**Task directions:**
Extract precisely the lines of the entries below, from the first line through the line containing "2.Add the correct".

**Data:**
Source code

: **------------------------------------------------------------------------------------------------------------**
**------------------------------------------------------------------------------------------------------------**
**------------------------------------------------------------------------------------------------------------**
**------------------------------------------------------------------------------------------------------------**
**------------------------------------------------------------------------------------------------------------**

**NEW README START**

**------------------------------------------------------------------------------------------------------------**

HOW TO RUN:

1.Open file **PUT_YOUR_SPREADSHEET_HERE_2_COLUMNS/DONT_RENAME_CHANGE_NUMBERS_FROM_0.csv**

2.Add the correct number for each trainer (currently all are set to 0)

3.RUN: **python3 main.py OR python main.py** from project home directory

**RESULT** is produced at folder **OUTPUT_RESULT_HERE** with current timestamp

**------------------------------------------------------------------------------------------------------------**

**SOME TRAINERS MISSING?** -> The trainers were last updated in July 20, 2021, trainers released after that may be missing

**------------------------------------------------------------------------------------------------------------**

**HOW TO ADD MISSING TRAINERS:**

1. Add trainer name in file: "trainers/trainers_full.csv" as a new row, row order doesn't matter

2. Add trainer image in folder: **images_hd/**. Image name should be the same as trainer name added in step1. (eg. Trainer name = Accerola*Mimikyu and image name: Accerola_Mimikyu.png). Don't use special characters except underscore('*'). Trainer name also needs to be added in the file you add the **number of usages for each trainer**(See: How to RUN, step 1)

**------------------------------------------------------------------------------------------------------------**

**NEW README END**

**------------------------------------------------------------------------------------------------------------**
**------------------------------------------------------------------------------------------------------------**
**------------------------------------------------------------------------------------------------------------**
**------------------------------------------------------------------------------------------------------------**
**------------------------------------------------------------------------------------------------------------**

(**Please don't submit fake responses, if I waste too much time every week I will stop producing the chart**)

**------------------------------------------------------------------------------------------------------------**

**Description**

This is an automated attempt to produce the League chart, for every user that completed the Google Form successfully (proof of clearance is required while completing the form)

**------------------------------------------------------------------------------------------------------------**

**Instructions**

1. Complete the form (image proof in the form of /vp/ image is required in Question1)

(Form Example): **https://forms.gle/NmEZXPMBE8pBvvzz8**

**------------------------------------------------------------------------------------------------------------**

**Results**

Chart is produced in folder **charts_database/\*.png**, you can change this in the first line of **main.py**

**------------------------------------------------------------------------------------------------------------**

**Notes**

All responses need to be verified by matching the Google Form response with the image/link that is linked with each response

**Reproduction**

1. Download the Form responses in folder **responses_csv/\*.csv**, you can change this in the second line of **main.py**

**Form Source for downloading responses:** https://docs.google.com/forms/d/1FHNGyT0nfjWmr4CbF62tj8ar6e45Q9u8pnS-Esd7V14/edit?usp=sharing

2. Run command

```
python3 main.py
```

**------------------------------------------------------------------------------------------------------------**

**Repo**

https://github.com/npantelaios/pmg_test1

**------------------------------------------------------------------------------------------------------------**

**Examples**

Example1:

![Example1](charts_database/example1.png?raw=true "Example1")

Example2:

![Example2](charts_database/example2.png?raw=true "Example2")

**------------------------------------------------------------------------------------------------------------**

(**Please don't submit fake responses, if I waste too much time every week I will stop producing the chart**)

**Task response:**
Source code

: **------------------------------------------------------------------------------------------------------------**
**------------------------------------------------------------------------------------------------------------**
**------------------------------------------------------------------------------------------------------------**
**------------------------------------------------------------------------------------------------------------**
**------------------------------------------------------------------------------------------------------------**

**NEW README START**

**------------------------------------------------------------------------------------------------------------**

HOW TO RUN:

1.Open file **PUT_YOUR_SPREADSHEET_HERE_2_COLUMNS/DONT_RENAME_CHANGE_NUMBERS_FROM_0.csv**

2.Add the correct number for each trainer (currently all are set to 0)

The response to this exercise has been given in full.